El cielo se me abrió. Es de esas veces que tienes una palpitación de "Ésta es la buena". Como cuando te has comido unas cuantas pipas agrias y llegas a una que dices "ésta no va a saber a palo, ésta me quita el mal sabor". Le dije que sí al instante.


Poco tiempo después recibí un correo suyo. El grupo empezaba, me dijo, y tuve que hacer durante unos meses malabrismos con mi horario en el cole para llegar a clase, que sólo se impartía en un horario determinado que me coincidía con las clases.


Ahí descubrí que el yoga era lo mío.


No sabría describiros la sensación que se siente cuando todas las personas que estamos ahí conectamos, y os juro que se conecta.
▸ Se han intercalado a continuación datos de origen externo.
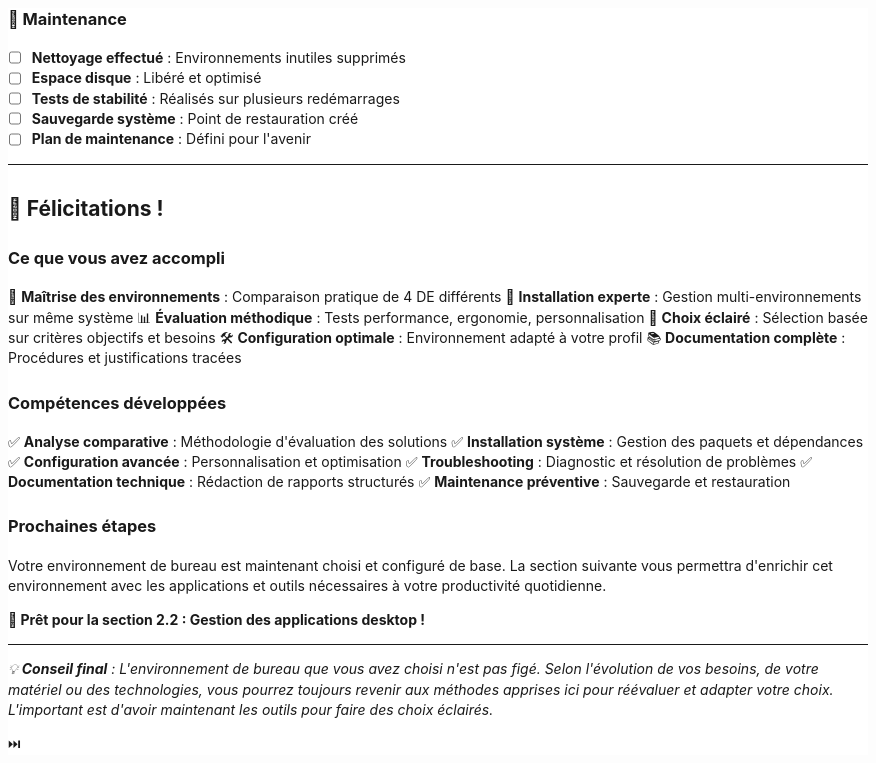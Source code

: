 ### 🔄 Maintenance

- [ ] **Nettoyage effectué** : Environnements inutiles supprimés
- [ ] **Espace disque** : Libéré et optimisé
- [ ] **Tests de stabilité** : Réalisés sur plusieurs redémarrages
- [ ] **Sauvegarde système** : Point de restauration créé
- [ ] **Plan de maintenance** : Défini pour l'avenir

---

## 🎉 Félicitations !

### Ce que vous avez accompli

🎯 **Maîtrise des environnements** : Comparaison pratique de 4 DE différents
🔧 **Installation experte** : Gestion multi-environnements sur même système
📊 **Évaluation méthodique** : Tests performance, ergonomie, personnalisation
🎨 **Choix éclairé** : Sélection basée sur critères objectifs et besoins
🛠️ **Configuration optimale** : Environnement adapté à votre profil
📚 **Documentation complète** : Procédures et justifications tracées

### Compétences développées

✅ **Analyse comparative** : Méthodologie d'évaluation des solutions
✅ **Installation système** : Gestion des paquets et dépendances
✅ **Configuration avancée** : Personnalisation et optimisation
✅ **Troubleshooting** : Diagnostic et résolution de problèmes
✅ **Documentation technique** : Rédaction de rapports structurés
✅ **Maintenance préventive** : Sauvegarde et restauration

### Prochaines étapes

Votre environnement de bureau est maintenant choisi et configuré de base. La section suivante vous permettra d'enrichir cet environnement avec les applications et outils nécessaires à votre productivité quotidienne.

**🎯 Prêt pour la section 2.2 : Gestion des applications desktop !**

---

*💡 **Conseil final** : L'environnement de bureau que vous avez choisi n'est pas figé. Selon l'évolution de vos besoins, de votre matériel ou des technologies, vous pourrez toujours revenir aux méthodes apprises ici pour réévaluer et adapter votre choix. L'important est d'avoir maintenant les outils pour faire des choix éclairés.*


⏭️
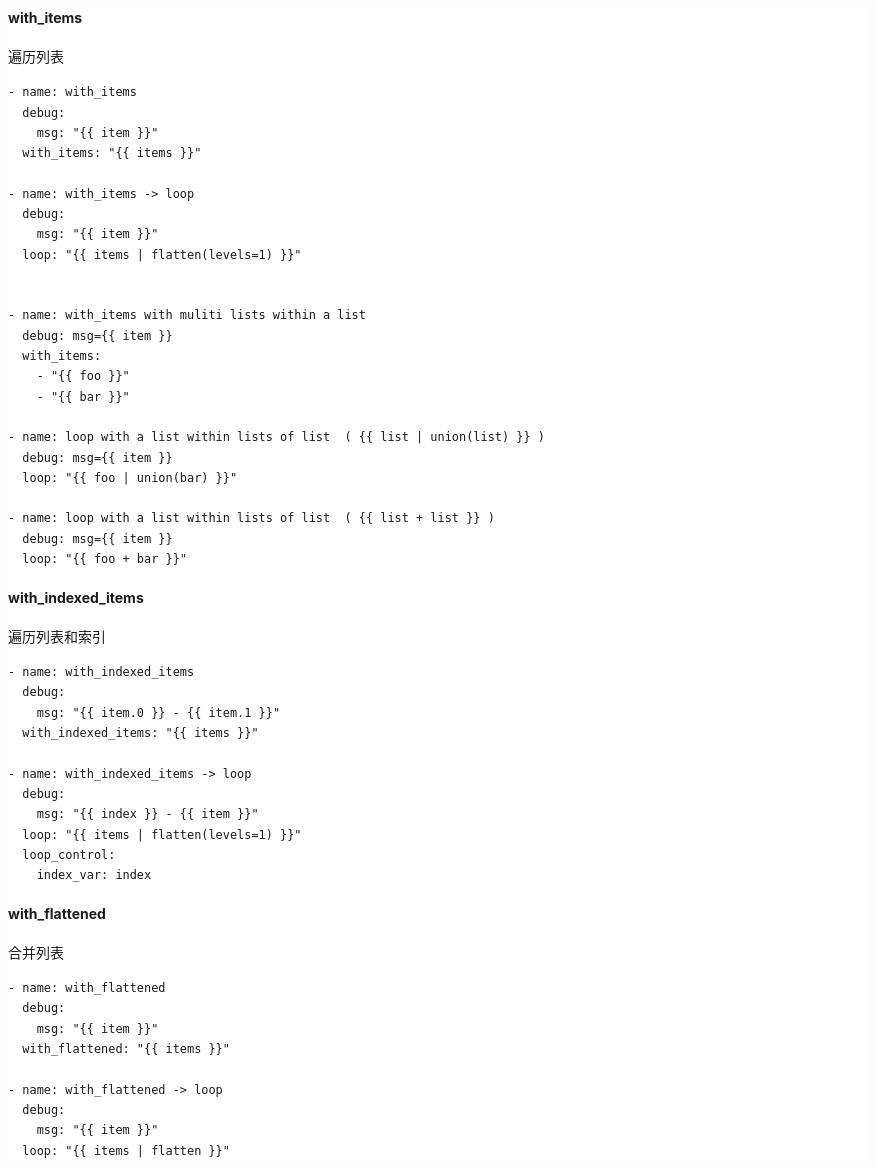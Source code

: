 #### with_items

遍历列表

```
- name: with_items
  debug:
    msg: "{{ item }}"
  with_items: "{{ items }}"

- name: with_items -> loop
  debug:
    msg: "{{ item }}"
  loop: "{{ items | flatten(levels=1) }}"


- name: with_items with muliti lists within a list
  debug: msg={{ item }}
  with_items: 
    - "{{ foo }}"
    - "{{ bar }}"

- name: loop with a list within lists of list  ( {{ list | union(list) }} )
  debug: msg={{ item }}
  loop: "{{ foo | union(bar) }}"

- name: loop with a list within lists of list  ( {{ list + list }} )
  debug: msg={{ item }}
  loop: "{{ foo + bar }}"
```

#### with_indexed_items

遍历列表和索引

```
- name: with_indexed_items
  debug:
    msg: "{{ item.0 }} - {{ item.1 }}"
  with_indexed_items: "{{ items }}"

- name: with_indexed_items -> loop
  debug:
    msg: "{{ index }} - {{ item }}"
  loop: "{{ items | flatten(levels=1) }}"
  loop_control:
    index_var: index
```

#### with_flattened

合并列表

```
- name: with_flattened
  debug:
    msg: "{{ item }}"
  with_flattened: "{{ items }}"

- name: with_flattened -> loop
  debug:
    msg: "{{ item }}"
  loop: "{{ items | flatten }}"
```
Nos contorsionamos, nos estiramos, sudamos como pollos, nos marcamos, nos relacionamos (o no), nos escuchamos, nos comunicamos sin hablar. Y sobre todo, el yoga, en todas sus variantes, es un ejercicio de superación. Creedme cuando digo que más de una vez he pensado que me rompía un hueso, o que nunca más podría devolverle a una parte del cuerpo su forma original viendo la contorsión que estaba experimentando. Estar cada segundo haciendo un ejercicio o montando una postura es un arma que se hace bastante más poderosa cuando la llevas a la vida, en esos momentos en los que crees que no puedes más. 
Si no quieres, vale. Pero siempre se puede salir. Siempre se puede seguir. Siempre puedes darle una nueva vuelta.


Y todo esto, como siempre en el mundo de la docencia, tiene mucho peso de la profe. Ay, cómo es Cris. Me encanta de ella que no siempre tenga la sonrisa en la boca. Me gusta la gente auténtica, la gente de verdad, y la gente de verdad no siempre tiene un día maravilloso.
Cómo nos cuida, cómo nos quiere, cómo sabe, no sé cómo, lo que necesitamos cada día. Al corregirte lo hace con dulzura, como haciéndote sentir que los errores son parte de los aprendizajes. Al reforzarte lo hace con firmeza, felicitándote por lo que consigues. Y nos fuerza a sonreírnos. Cuando estás al borde de la muerte y te sonríes, te das cuenta de lo absurdo que es el vaso de agua en el que a veces nos ahogamos.


Y sobre todo, sobre todo, me encanta cuando me arropa durante la relajación (que hacemos después de los ejercicios para recuperar) y me da un beso en la frente después de apagar la luz. Me recuerda a mi madre cuando me acostaba en la cama de pequeña y se quedaba conmigo hasta que me dormía. Ese momento en el que sientes que nada malo puede pasar, en el que disfrutas de verdad de ser.


Estoy eternamente agradecida al profesor gurú que se aparecía, a la profesora rubia que me gritó por entrar con zapatos, a la sauna donde mi hidratación peligró considerablemente, a los monitores de gimnasio que me hicieron renegar y a todas las personas que me hicieron pensar que, como tantas otras veces, no estaba en lo cierto y que me llevaron hasta Cris. 


Porque sólo equivocándote puedes acertar. 

Porque sólo sintiendo que no puedes más puedes darte cuenta de que sigues viva.